# Train pipeline

This notebook takes the train and test data and does the following:

- Data processing (cleaning, feature engineering, scaling etc.) to prepare it for model training
- Trains a simple model
- Saves any artifacts that will be used during inference to disk

> This process will likely be captured in a Pipeline asset on Highwind

In [1]:
# Config
RANDOM_SEED = 42
ARTIFACT_SAVE_DIR = "../saved_model/"
TRAIN_DATA_PATH = "../data/train.csv"
TEST_DATA_PATH = "../data/test.csv"
TARGET_COLUMN = "MedHouseVal"
MODEL_ARGS = {
    "alpha": 0.01,
    "fit_intercept": True,
    "random_state": RANDOM_SEED
}
PUSH_TO_HF = True # Whether to push to Hugging Face Hub or not
HF_REPO_NAME = "MelioAI/california-housing" # For pushing model to Hugging Face Hub 

In [2]:
import os
import sklearn
from sklearn.preprocessing import StandardScaler
from sklearn.linear_model import Lasso
from sklearn.metrics import mean_squared_error
import pandas as pd
import joblib
from skops import card, hub_utils
from tempfile import mkdtemp, mkstemp
from pathlib import Path

  from .autonotebook import tqdm as notebook_tqdm


## Load data

In [3]:
train_df = pd.read_csv(TRAIN_DATA_PATH)
train_df.head(3)

Unnamed: 0,MedInc,HouseAge,AveRooms,AveBedrms,Population,AveOccup,Latitude,Longitude,MedHouseVal
0,3.2596,33.0,5.017657,1.006421,2300.0,3.691814,32.71,-117.03,1.03
1,3.8125,49.0,4.473545,1.041005,1314.0,1.738095,33.77,-118.16,3.821
2,4.1563,4.0,5.645833,0.985119,915.0,2.723214,34.66,-120.48,1.726


In [4]:
# Separate features and labels
X_train = train_df.copy()
y_train = X_train.pop(TARGET_COLUMN)

In [5]:
# Check shapes
print(f"X_train: {X_train.shape}")
print(f"y_train: {y_train.shape}")

X_train: (16512, 8)
y_train: (16512,)


## Process data

### Optional steps

Insert any optional data processing steps here

In [6]:
# (Optional) Add data cleaning here

In [7]:
# (Optional) Add feature engineering here

### Feature scaling

In [8]:
# Initialise scaler and scale train features
scaler = StandardScaler()
X_train_scaled = scaler.fit_transform(X_train)

In [9]:
# Save the scaler for later use
save_scaler_path = os.path.join(ARTIFACT_SAVE_DIR, "scaler.joblib")
joblib.dump(scaler, save_scaler_path)

['../saved_model/scaler.joblib']

## Train model

In [10]:
# Define model
model = Lasso(**MODEL_ARGS)

In [11]:
# Train model
model.fit(X_train_scaled, y_train)

In [12]:
# Check learned model weights
model.coef_

array([ 0.80095744,  0.12708701, -0.16275931,  0.20620745, -0.        ,
       -0.03060176, -0.79011254, -0.75567379])

In [13]:
# Save the model for later use
save_model_path = os.path.join(ARTIFACT_SAVE_DIR, "model.joblib")
joblib.dump(model, save_model_path)

['../saved_model/model.joblib']

## (Optional) Save to Hugging Face Hub

Save trained model files to the Hugging Face Hub so that they can be downloaded later. In this step, we use the useful helper functions provided by the `skops` package.

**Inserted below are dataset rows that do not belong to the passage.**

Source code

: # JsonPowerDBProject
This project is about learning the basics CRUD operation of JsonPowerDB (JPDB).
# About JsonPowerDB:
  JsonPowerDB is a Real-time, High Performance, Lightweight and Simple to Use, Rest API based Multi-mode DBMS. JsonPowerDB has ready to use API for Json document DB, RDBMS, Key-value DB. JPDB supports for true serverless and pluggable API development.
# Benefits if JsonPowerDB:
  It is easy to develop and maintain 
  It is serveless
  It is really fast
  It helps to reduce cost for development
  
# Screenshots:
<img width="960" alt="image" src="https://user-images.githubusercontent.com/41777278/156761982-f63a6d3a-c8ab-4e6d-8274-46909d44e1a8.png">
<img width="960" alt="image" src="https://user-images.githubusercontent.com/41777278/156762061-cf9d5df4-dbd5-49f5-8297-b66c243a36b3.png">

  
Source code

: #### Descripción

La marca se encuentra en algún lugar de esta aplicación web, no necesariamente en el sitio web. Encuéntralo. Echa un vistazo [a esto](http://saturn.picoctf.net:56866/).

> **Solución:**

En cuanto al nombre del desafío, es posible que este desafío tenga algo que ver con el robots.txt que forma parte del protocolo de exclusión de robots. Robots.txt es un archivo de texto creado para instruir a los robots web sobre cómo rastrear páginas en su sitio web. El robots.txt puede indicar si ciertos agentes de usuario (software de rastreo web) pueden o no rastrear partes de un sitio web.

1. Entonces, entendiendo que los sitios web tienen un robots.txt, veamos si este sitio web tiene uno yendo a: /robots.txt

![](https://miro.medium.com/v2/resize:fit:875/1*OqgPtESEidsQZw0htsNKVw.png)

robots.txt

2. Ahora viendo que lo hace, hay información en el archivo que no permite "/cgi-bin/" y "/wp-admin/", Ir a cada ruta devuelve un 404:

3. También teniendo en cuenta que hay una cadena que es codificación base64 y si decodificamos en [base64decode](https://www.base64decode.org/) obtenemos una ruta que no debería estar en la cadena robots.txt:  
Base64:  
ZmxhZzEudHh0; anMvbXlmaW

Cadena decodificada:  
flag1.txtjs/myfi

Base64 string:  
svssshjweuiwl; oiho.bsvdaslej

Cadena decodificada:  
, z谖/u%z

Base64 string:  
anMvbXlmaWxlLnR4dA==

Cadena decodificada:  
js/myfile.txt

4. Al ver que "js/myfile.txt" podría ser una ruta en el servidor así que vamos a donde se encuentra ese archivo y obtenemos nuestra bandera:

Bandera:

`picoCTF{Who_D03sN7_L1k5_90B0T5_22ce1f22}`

If `PUSH_TO_HF` is enabled (see top of this notebook), this section will execute. Remember to log into Hugging Face with the CLI by running: `huggingface-cli login` otherwise this section won't work.

In [14]:
# Make temporary local repo dir
local_repo = Path("../hf-repo") # mkdtemp(prefix="skops-")

if PUSH_TO_HF:

    # Initialise HF repo
    hub_utils.init(
        model=Path(save_model_path),
        requirements=[
            f"scikit-learn=={sklearn.__version__}",
            f"joblib=={joblib.__version__}"
        ],
        dst=local_repo,
        task="tabular-classification",
        data=X_train.head(),
        model_format="pickle"
    )

    # Add feature scaler to repo
    hub_utils.add_files(save_scaler_path, dst=local_repo)

In [15]:
if PUSH_TO_HF:

    # Create and populate basic model card
    model_card = card.Card(model=model)
    metadata = card.metadata_from_config(local_repo / "config.json")
    
    # Add model card detail
    limitations = (
        "This model is made for the purposes of showing how to use Highwind only."
    )
    model_description = (
        "This is a linear regression model trained on California housing dataset. This model could be"
        " used to predict median price of a house in California, given certain features. This model is very basic and"
        " should only be used as an example of how to use Highwind."
    )
    model_card_authors = "MelioAI, ruanmelio"
    usage_code = """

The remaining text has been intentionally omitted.